Written by Ferdy Galema on 11th March 2015

There are several options for adding full text search to a general Python on Django project. At first, you can fully rely on the searching capabilities of your database, but soon you’ll find out that it’s severely limited in functionality and even basic text searches can become painfully slow. This article describes our experiences with using Elasticsearch for implementing search in Django.

Elasticsearch in a nutshell

In short, Elasticsearch is a very popular search server, based on Apache Lucene. It is open source, RESTful, schema-free and has a distributed design. It supports clients for many programming languages and has a lot of features. My favourite part of it is that it is really easy to start using it out of the box. If you don’t need any fancy stuff, you can set up a server, index documents and search them in a matter of seconds.

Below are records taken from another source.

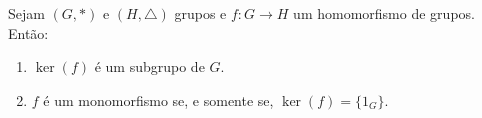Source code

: \documentclass{beamer}
\begin{document}
    \begin{frame}
        \begin{proposicao}
            Sejam $(G, *)$ e $(H, \triangle)$ grupos e $f : G \to H$ um homomorfismo de grupos. Ent\~ao:
            \begin{enumerate}[label={\roman*})]
                \item $\ker(f)$ \'e um subgrupo de $G$.
                \item $f$ \'e um monomorfismo se, e somente se, $\ker(f) = \{1_G\}$.
            \end{enumerate}
        \end{proposicao}
    \end{frame}
\end{document}
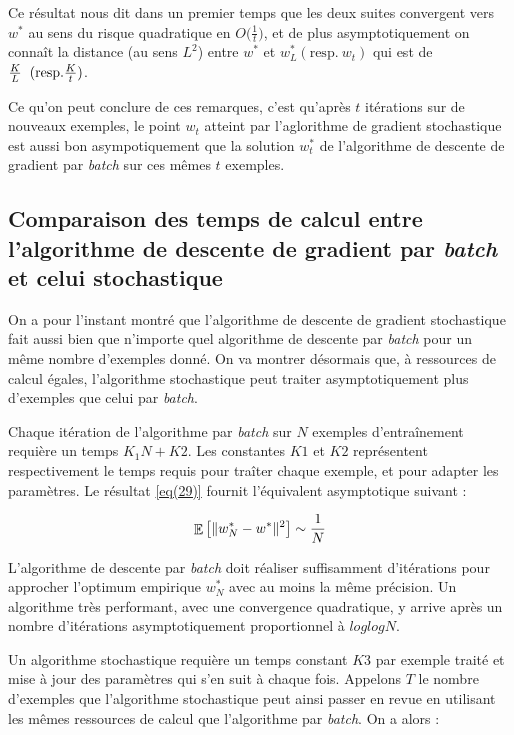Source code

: \documentclass{article}
\DeclareMathOperator*{\E}{\mathbb{E}} %
\begin{document}
Ce résultat nous dit dans un premier temps que les deux suites convergent vers $w^*$ au sens du risque quadratique en $O\Big(\frac{1}{t}\Big)$, et de plus asymptotiquement on connaît la distance (au sens $L^2$) entre $w^*$ et $w_L^*(\text{resp}.~w_t)$ qui est de $\frac{K}{L}\hspace{0.2cm}(\text{resp.}\frac{K}{t})$.
\bigskip

Ce qu'on peut conclure de ces remarques, c'est qu'après $t$ itérations sur de nouveaux exemples, le point $w_t$ atteint par l'aglorithme de gradient stochastique est aussi bon asympotiquement que la solution $w_t^*$ de l'algorithme de descente de gradient par \emph{batch} sur ces mêmes $t$ exemples.
\subsection{Comparaison des temps de calcul entre l'algorithme de descente de gradient par \emph{batch} et celui stochastique}

On a pour l'instant montré que l'algorithme de descente de gradient stochastique fait aussi bien que n'importe quel algorithme de descente par \emph{batch} pour un même nombre d'exemples donné. On va montrer désormais que, à ressources de calcul égales, l'algorithme stochastique peut traiter asymptotiquement plus d'exemples que celui par \emph{batch}. 
\bigskip

Chaque itération de l'algorithme par \emph{batch} sur $N$ exemples d'entraînement requière un temps $K_1 N + K2$. Les constantes $K1$ et $K2$ représentent respectivement le temps requis pour traîter chaque exemple, et pour adapter les paramètres.
Le résultat \eqref{eq(29)} fournit l'équivalent asymptotique suivant : 

\begin{equation*}
    \E \big{[}\lVert w_N^* - w^* \rVert^2\big{]} \sim \frac{1}{N}
\end{equation*}

L'algorithme de descente par \emph{batch} doit réaliser suffisamment d'itérations pour approcher l'optimum empirique $w_N^*$ avec au moins la même précision. Un algorithme très performant, avec une convergence quadratique, y arrive après un nombre d'itérations asymptotiquement proportionnel à $loglogN$.
\bigskip

Un algorithme stochastique requière un temps constant $K3$ par exemple traité et mise à jour des paramètres qui s'en suit à chaque fois. Appelons $T$ le nombre d'exemples que l'algorithme stochastique peut ainsi passer en revue en utilisant les mêmes ressources de calcul que l'algorithme par \emph{batch}. On a alors :
\end{document}
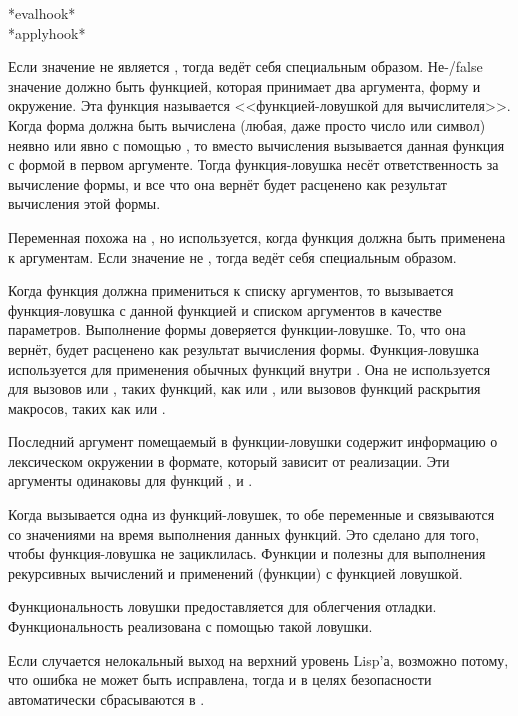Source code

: \begin{defun}[Переменная]
*evalhook* \\
*applyhook*

Если значение  не является {\false}, тогда  ведёт себя
специальным образом. Не-{/false} значение  должно быть функцией,
которая принимает два аргумента, форму и окружение.
Эта функция называется <<функцией-ловушкой для вычислителя>>.
Когда форма должна быть вычислена (любая, даже просто число или символ) неявно или явно с
помощью , то вместо вычисления вызывается данная функция с формой в
первом аргументе.
Тогда функция-ловушка несёт ответственность за вычисление формы, и все что она
вернёт будет расценено как результат вычисления этой формы.

Переменная  похожа на , но используется, когда
функция должна быть применена к аргументам.
Если значение  не {\false}, тогда  ведёт себя
специальным образом.

Когда функция должна примениться к списку аргументов, то вызывается
функция-ловушка с данной функцией и списком аргументов в качестве параметров.
Выполнение формы доверяется функции-ловушке. То, что она вернёт, будет расценено
как результат вычисления формы.
Функция-ловушка используется для применения обычных функций внутри
. Она не используется для вызовов  или
, таких функций, как  или , или
вызовов функций раскрытия макросов, таких как  или .

Последний аргумент помещаемый в функции-ловушки содержит информацию о
лексическом окружении в формате, который зависит от реализации.
Эти аргументы одинаковы для функций ,  и
.

Когда вызывается одна из функций-ловушек, то обе переменные  и
 связываются со значениями {\nil} на время выполнения данных
функций. Это сделано для того, чтобы функция-ловушка не зациклилась.
Функции  и  полезны для выполнения рекурсивных
вычислений и применений (функции) с функцией ловушкой.

Функциональность ловушки предоставляется для облегчения отладки.
Функциональность  реализована с помощью такой ловушки.

Если случается нелокальный выход на верхний уровень Lisp'а, возможно потому, что
ошибка не может быть исправлена, тогда  и 
в целях безопасности автоматически сбрасываются в {\false}.
\end{defun}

See the following example.

# 1) Download and untar
wget https://download.elasticsearch.org/elasticsearch/elasticsearch/elasticsearch-1.4.4.tar.gz && tar xf elasticsearch-1.4.4.tar.gz
# 2) Start
elasticsearch-1.4.4/bin/elasticsearch
# 3) Index
curl -XPUT localhost:9200/blogs/blog/1 -d '{"title": "Something to say", "publish_date": "2015-04-01", "content": "This blog is about blah blah and did you know that yada yada yada.."}'
# 4) Search
curl localhost:9200/blogs/_search?q=something

Schema-free simply means you do not have to explicitly define the fields of your index model. Also note that the index doesn’t have to exist: Elasticsearch will create it automatically once the first document is indexed. This is a great way to get comfortable with Elasticsearch.

Because Elasticsearch is a stand alone service (consisting of one or multiple servers), you need to have a way to sync your database with Elasticsearch, at least for those models you are interested in to have in the index. Although some people might use Elasticsearch directly as a Django backend, this is highly experimental and you will lose many nice features of your relational database (such as transactions and consistency among multiple tables).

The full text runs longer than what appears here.